[Saved entries]
┏━━

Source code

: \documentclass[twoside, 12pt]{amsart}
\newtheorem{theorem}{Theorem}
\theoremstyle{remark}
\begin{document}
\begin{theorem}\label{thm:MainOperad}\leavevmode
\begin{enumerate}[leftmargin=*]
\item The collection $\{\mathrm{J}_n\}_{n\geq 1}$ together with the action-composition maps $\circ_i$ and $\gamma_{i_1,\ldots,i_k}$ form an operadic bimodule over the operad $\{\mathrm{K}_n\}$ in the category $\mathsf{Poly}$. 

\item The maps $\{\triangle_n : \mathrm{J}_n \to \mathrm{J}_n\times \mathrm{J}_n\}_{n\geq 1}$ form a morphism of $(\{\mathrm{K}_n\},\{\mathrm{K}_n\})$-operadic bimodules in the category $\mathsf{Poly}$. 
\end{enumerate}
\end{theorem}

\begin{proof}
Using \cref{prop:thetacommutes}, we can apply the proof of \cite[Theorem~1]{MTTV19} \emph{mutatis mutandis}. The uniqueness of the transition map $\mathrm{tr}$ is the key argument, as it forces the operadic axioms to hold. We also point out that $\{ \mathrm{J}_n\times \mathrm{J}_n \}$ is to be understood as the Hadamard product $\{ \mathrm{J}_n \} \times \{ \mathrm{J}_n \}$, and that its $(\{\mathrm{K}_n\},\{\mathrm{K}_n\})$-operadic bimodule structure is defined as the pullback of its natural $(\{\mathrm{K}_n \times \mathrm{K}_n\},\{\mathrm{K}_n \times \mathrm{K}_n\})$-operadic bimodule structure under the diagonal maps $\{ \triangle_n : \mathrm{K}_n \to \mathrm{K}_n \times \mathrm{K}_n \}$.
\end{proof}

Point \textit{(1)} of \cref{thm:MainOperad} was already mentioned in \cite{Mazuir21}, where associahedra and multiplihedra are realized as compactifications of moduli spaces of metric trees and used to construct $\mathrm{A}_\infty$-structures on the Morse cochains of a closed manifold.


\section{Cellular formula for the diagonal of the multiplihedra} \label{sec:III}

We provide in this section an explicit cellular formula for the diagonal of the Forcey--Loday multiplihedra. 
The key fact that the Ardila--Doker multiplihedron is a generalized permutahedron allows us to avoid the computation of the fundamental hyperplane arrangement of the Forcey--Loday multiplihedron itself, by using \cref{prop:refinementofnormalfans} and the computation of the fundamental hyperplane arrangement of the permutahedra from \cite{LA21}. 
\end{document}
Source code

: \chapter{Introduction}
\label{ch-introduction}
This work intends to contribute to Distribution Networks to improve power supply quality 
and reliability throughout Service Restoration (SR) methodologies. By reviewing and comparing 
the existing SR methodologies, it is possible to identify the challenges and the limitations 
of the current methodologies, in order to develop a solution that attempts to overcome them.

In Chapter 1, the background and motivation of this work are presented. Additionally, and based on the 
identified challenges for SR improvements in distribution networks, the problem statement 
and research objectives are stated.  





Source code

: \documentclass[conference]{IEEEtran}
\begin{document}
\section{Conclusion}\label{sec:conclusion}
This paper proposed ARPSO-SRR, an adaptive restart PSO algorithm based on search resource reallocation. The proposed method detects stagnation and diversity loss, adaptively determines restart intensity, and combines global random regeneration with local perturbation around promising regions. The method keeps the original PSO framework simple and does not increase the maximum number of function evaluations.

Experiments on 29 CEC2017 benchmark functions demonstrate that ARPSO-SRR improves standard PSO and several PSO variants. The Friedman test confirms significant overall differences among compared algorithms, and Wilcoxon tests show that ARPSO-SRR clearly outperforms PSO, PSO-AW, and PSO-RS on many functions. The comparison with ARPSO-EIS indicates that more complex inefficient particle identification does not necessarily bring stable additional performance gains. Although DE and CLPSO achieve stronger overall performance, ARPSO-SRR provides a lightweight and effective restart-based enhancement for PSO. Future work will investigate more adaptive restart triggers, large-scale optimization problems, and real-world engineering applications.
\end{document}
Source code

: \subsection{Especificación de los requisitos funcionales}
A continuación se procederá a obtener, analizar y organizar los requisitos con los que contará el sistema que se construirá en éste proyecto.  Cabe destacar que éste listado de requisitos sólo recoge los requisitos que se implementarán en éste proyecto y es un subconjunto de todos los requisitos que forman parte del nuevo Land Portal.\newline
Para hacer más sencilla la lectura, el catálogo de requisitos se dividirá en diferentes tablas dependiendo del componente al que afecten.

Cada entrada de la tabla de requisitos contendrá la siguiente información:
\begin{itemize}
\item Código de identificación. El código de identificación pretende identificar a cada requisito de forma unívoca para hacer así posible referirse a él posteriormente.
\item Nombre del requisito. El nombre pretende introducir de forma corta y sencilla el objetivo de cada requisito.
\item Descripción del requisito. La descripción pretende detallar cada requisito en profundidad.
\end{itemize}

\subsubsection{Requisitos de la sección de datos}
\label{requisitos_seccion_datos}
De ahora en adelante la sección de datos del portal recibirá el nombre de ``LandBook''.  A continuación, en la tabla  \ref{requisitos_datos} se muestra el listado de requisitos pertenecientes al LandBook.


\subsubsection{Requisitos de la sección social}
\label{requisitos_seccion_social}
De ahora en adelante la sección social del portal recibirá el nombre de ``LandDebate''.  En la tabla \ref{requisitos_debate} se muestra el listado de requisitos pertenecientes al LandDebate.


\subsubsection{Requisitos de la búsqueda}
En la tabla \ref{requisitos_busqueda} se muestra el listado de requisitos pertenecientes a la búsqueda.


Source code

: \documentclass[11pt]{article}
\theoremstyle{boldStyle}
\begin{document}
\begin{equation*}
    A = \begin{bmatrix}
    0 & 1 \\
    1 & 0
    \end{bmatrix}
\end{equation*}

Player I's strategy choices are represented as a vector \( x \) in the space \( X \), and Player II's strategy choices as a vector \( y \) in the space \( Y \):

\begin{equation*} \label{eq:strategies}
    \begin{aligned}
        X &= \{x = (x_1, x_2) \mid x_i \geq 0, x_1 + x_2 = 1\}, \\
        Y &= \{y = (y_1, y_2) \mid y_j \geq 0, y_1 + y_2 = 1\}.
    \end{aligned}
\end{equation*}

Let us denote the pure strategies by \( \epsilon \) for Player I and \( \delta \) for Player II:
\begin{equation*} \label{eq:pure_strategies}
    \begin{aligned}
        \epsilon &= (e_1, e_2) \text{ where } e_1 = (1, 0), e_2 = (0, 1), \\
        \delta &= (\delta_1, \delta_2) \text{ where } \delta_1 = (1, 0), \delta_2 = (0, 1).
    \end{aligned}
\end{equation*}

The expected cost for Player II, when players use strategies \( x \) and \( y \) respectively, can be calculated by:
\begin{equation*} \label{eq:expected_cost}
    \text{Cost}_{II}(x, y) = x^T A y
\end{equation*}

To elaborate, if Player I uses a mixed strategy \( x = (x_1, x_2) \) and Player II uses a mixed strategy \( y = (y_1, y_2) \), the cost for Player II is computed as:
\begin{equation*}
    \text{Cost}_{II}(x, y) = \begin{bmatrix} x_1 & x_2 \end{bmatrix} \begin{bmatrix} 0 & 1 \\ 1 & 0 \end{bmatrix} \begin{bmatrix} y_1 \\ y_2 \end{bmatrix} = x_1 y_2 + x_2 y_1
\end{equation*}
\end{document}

┗━━

The answer must be all the lines above that hold the word "formula".

COMPLETED EXERCISE:
\section{Cellular formula for the diagonal of the multiplihedra} \label{sec:III}
We provide in this section an explicit cellular formula for the diagonal of the Forcey--Loday multiplihedra. 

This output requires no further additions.